▶ _TASK BRIEF_
When the string "sense" appears in a line of the records, show the whole line.

[Source texts of formatted documents]
-- Opening Marker --

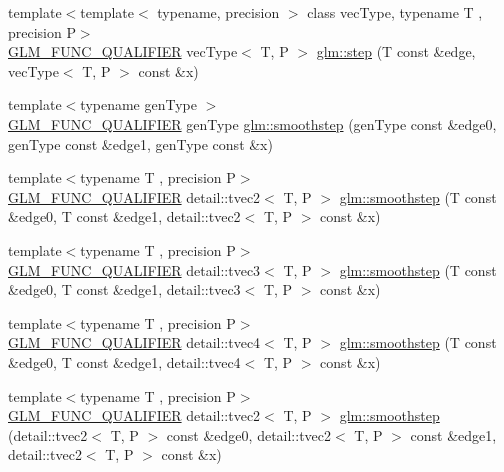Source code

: \begin{DoxyCompactItemize}
\item 
{\footnotesize template$<$template$<$ typename, precision $>$ class vec\+Type, typename T , precision P$>$ }\\\hyperlink{setup_8hpp_a33fdea6f91c5f834105f7415e2a64407}{G\+L\+M\+\_\+\+F\+U\+N\+C\+\_\+\+Q\+U\+A\+L\+I\+F\+I\+ER} vec\+Type$<$ T, P $>$ \hyperlink{group__core__func__common_gae830a682901c0ba63c92a7d201bba007}{glm\+::step} (T const \&edge, vec\+Type$<$ T, P $>$ const \&x)
\item 
{\footnotesize template$<$typename gen\+Type $>$ }\\\hyperlink{setup_8hpp_a33fdea6f91c5f834105f7415e2a64407}{G\+L\+M\+\_\+\+F\+U\+N\+C\+\_\+\+Q\+U\+A\+L\+I\+F\+I\+ER} gen\+Type \hyperlink{group__core__func__common_ga754103c8d2cdaf40f71429252457c10a}{glm\+::smoothstep} (gen\+Type const \&edge0, gen\+Type const \&edge1, gen\+Type const \&x)
\item 
{\footnotesize template$<$typename T , precision P$>$ }\\\hyperlink{setup_8hpp_a33fdea6f91c5f834105f7415e2a64407}{G\+L\+M\+\_\+\+F\+U\+N\+C\+\_\+\+Q\+U\+A\+L\+I\+F\+I\+ER} detail\+::tvec2$<$ T, P $>$ \hyperlink{namespaceglm_a87db22e4254b9f56eaafefb7cfb72a13}{glm\+::smoothstep} (T const \&edge0, T const \&edge1, detail\+::tvec2$<$ T, P $>$ const \&x)
\item 
{\footnotesize template$<$typename T , precision P$>$ }\\\hyperlink{setup_8hpp_a33fdea6f91c5f834105f7415e2a64407}{G\+L\+M\+\_\+\+F\+U\+N\+C\+\_\+\+Q\+U\+A\+L\+I\+F\+I\+ER} detail\+::tvec3$<$ T, P $>$ \hyperlink{namespaceglm_a70ce610b837517f7cf8a82316b2b662c}{glm\+::smoothstep} (T const \&edge0, T const \&edge1, detail\+::tvec3$<$ T, P $>$ const \&x)
\item 
{\footnotesize template$<$typename T , precision P$>$ }\\\hyperlink{setup_8hpp_a33fdea6f91c5f834105f7415e2a64407}{G\+L\+M\+\_\+\+F\+U\+N\+C\+\_\+\+Q\+U\+A\+L\+I\+F\+I\+ER} detail\+::tvec4$<$ T, P $>$ \hyperlink{namespaceglm_ab64e62cbb8d64da4f3fc8a2abaff1684}{glm\+::smoothstep} (T const \&edge0, T const \&edge1, detail\+::tvec4$<$ T, P $>$ const \&x)
\item 
{\footnotesize template$<$typename T , precision P$>$ }\\\hyperlink{setup_8hpp_a33fdea6f91c5f834105f7415e2a64407}{G\+L\+M\+\_\+\+F\+U\+N\+C\+\_\+\+Q\+U\+A\+L\+I\+F\+I\+ER} detail\+::tvec2$<$ T, P $>$ \hyperlink{namespaceglm_a5eaf205dc0b9126303cbb1c7593b4665}{glm\+::smoothstep} (detail\+::tvec2$<$ T, P $>$ const \&edge0, detail\+::tvec2$<$ T, P $>$ const \&edge1, detail\+::tvec2$<$ T, P $>$ const \&x)

\end{DoxyCompactItemize}
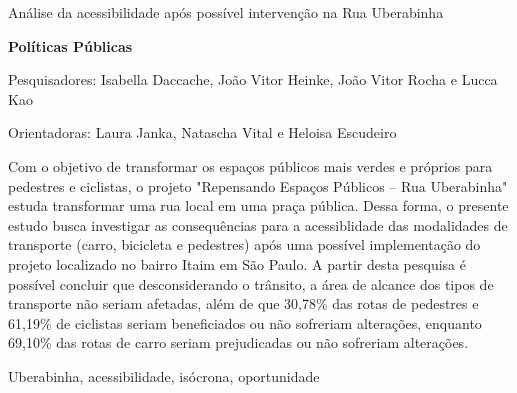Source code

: 
    

\relatorio
{Análise da acessibilidade após possível intervenção na Rua Uberabinha}
{

    \noindent \textbf{Políticas Públicas}
    
    \noindent Pesquisadores: Isabella Daccache, João Vitor Heinke, João Vitor Rocha e Lucca Kao
    
    \noindent Orientadoras: Laura Janka, Natascha Vital e Heloisa Escudeiro

}
{

   Com o objetivo de transformar os espaços públicos mais verdes e próprios para pedestres e ciclistas, o projeto "Repensando Espaços Públicos – Rua Uberabinha" estuda transformar uma rua local em uma praça pública. Dessa forma, o presente estudo busca investigar as consequências para a acessiblidade das modalidades de transporte (carro, bicicleta e pedestres) após uma possível implementação do projeto localizado no bairro Itaim em São Paulo. A partir desta pesquisa é possível concluir que desconsiderando o trânsito, a área de alcance dos tipos de transporte não seriam afetadas, além de que 30,78\% das rotas de pedestres e 61,19\% de ciclistas seriam beneficiados ou não sofreriam alterações, enquanto 69,10\% das rotas de carro seriam prejudicadas ou não sofreriam alterações.
}
{
Uberabinha, acessibilidade, isócrona, oportunidade
}


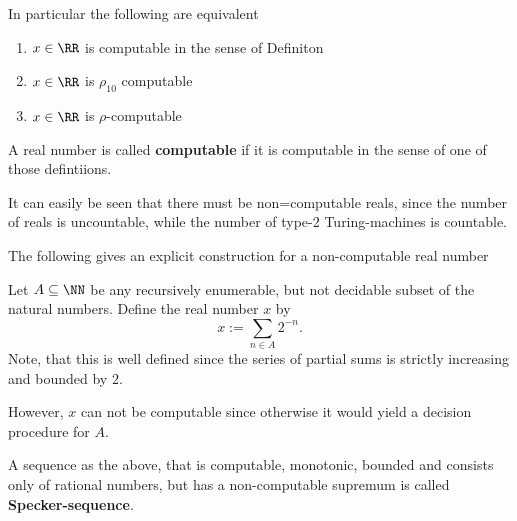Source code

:\begin{definition}
In particular the following are equivalent
\begin{theorem}
\begin{enumerate}
  \item $x \in \RR$ is computable in the sense of Definiton 
  \item $x \in \RR$ is $\rho_{10}$ computable
  \item $x \in \RR$ is $\rho$-computable
\end{enumerate}
\end{theorem}
A real number is called \textbf{computable} if it is computable in the sense of one of
those defintiions.

It can easily be seen that there must be non=computable reals, since the number
of reals is uncountable, while the number of type-2 Turing-machines is
countable.

The following gives an explicit construction for a non-computable real number
\begin{example}
Let $A \subseteq \NN$ be any recursively enumerable, but not decidable subset
of the natural numbers.
Define the real number $x$ by
$$ x := \sum_{n \in A} 2^{-n}. $$
Note, that this is well defined since the series of partial sums is strictly
increasing and bounded by $2$.

However, $x$ can not be computable since otherwise it would yield a decision
procedure for $A$. 
\end{example}
A sequence as the above, that is computable, monotonic, bounded and consists
only of rational numbers, but has a non-computable supremum is called \textbf{Specker-sequence}.


\end{definition}
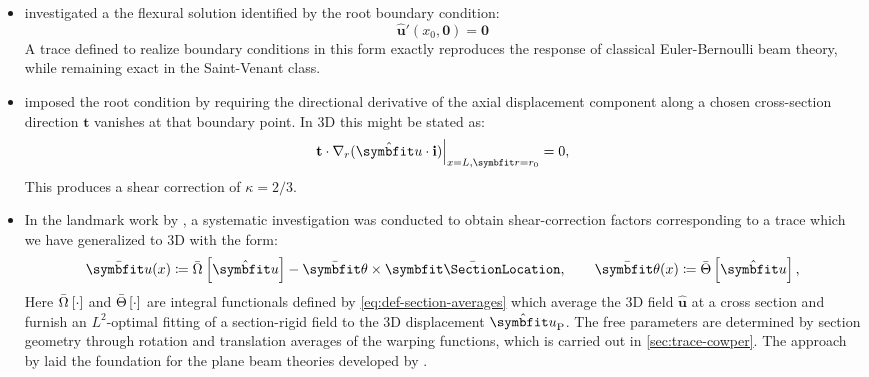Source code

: 

\begin{itemize}
    \item \cite{timoshenko1987theory} investigated a the flexural solution identified by the root boundary condition:
    \[
    \hat{\bm u}'(x_0, \mathbf{0}) = \mathbf{0}
    \]
    A trace defined to realize boundary conditions in this form exactly reproduces the response of classical Euler-Bernoulli beam theory, while remaining exact in the Saint-Venant class.

    \item \cite{timoshenko1921correction} imposed the root condition by requiring the directional derivative of the axial displacement component along a chosen cross-section direction \(\mathbf{t}\) vanishes at that boundary point. 
    In 3D this might be stated as:
    $$
    \left.\mathbf{t} \cdot \nabla_r(\hat{\bm u} \cdot \FrameBasis)\right|_{x=L, \bm{r}=r_0}=0,
    $$
    This produces a shear correction of \(\kappa = 2/3\).
    \item In the landmark work by \cite{cowper1966shear}, a systematic investigation was conducted to obtain shear-correction factors corresponding to a trace which we have generalized to 3D with the form:
    \begin{equation}
    \bar{\bm{u}}(x) \coloneq \SectionAverage{\hat{\bm{u}}} - \bar{\bm{\theta}} \times \CentroidLocation, 
    \qquad 
    \bar{\bm{\theta}}(x) \coloneq \RotationAverage{\hat{\bm{u}}},
    \label{eq:def-section-avg-trace}
    \end{equation}
    Here $\SectionAverage{\cdot}$ and $\RotationAverage{\cdot}$ are integral functionals defined by \eqref{eq:def-section-averages} which average the 3D field \(\hat{\bm u}\) at a cross section and furnish an $L^2$-optimal fitting of a section-rigid field to the 3D displacement \(\hat{\bm u}_{\rm P}\). 
    The free parameters are determined by section geometry through rotation and translation averages of the warping functions, which is carried out in \cref{sec:trace-cowper}.
    The approach by \cite{cowper1966shear} laid the foundation for the plane beam theories developed by \cite{simo1982bifurcation,hjelmstad1983seismic,hjelmstad1987warping}. 


\end{itemize}
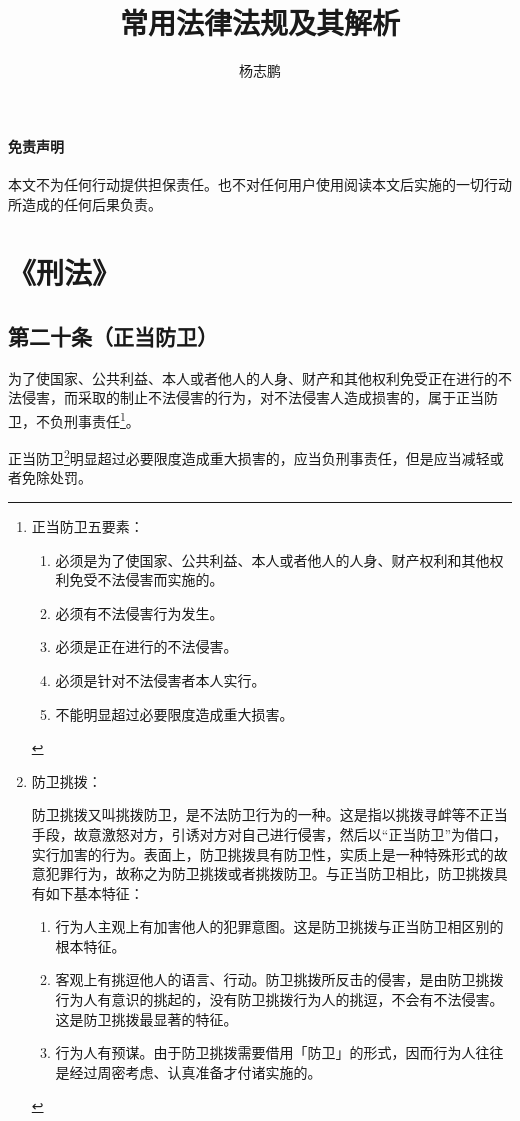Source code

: \documentclass[utf-8,10pt]{ctexart}%
\title{\textbf{常用法律法规及其解析}}
\author{杨志鹏}
\begin{document}
\maketitle
\newpage
\tableofcontents
\pagestyle{fancy}
\newpage{}
\paragraph{}
\noindent{}
\paragraph{免责声明}
本文不为任何行动提供担保责任。也不对任何用户使用阅读本文后实施的一切行动所造成的任何后果负责。
\section{《刑法》}
\subsection{第二十条（正当防卫）}
为了使国家、公共利益、本人或者他人的人身、财产和其他权利免受正在进行的不法侵害，而采取的制止不法侵害的行为，对不法侵害人造成损害的，属于正当防卫，不负刑事责任\footnote{
正当防卫五要素：
\begin{enumerate}
\item 必须是为了使国家、公共利益、本人或者他人的人身、财产权利和其他权利免受不法侵害而实施的。
\item 必须有不法侵害行为发生。
\item 必须是正在进行的不法侵害。
\item 必须是针对不法侵害者本人实行。
\item 不能明显超过必要限度造成重大损害。
\end{enumerate}
}。

正当防卫\footnote{防卫挑拨：


防卫挑拨又叫挑拨防卫，是不法防卫行为的一种。这是指以挑拨寻衅等不正当手段，故意激怒对方，引诱对方对自己进行侵害，然后以“正当防卫”为借口，实行加害的行为。表面上，防卫挑拨具有防卫性，实质上是一种特殊形式的故意犯罪行为，故称之为防卫挑拨或者挑拨防卫。与正当防卫相比，防卫挑拨具有如下基本特征：
\begin{enumerate}
\item 行为人主观上有加害他人的犯罪意图。这是防卫挑拨与正当防卫相区别的根本特征。
\item 客观上有挑逗他人的语言、行动。防卫挑拨所反击的侵害，是由防卫挑拨行为人有意识的挑起的，没有防卫挑拨行为人的挑逗，不会有不法侵害。这是防卫挑拨最显著的特征。
\item 行为人有预谋。由于防卫挑拨需要借用「防卫」的形式，因而行为人往往是经过周密考虑、认真准备才付诸实施的。
\end{enumerate}

}明显超过必要限度造成重大损害的，应当负刑事责任，但是应当减轻或者免除处罚。
\end{document}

-- Closing Marker --

▶ _OUTPUT OF THE TASK_
  \item $x \in \RR$ is computable in the sense of Definiton 
A real number is called \textbf{computable} if it is computable in the sense of one of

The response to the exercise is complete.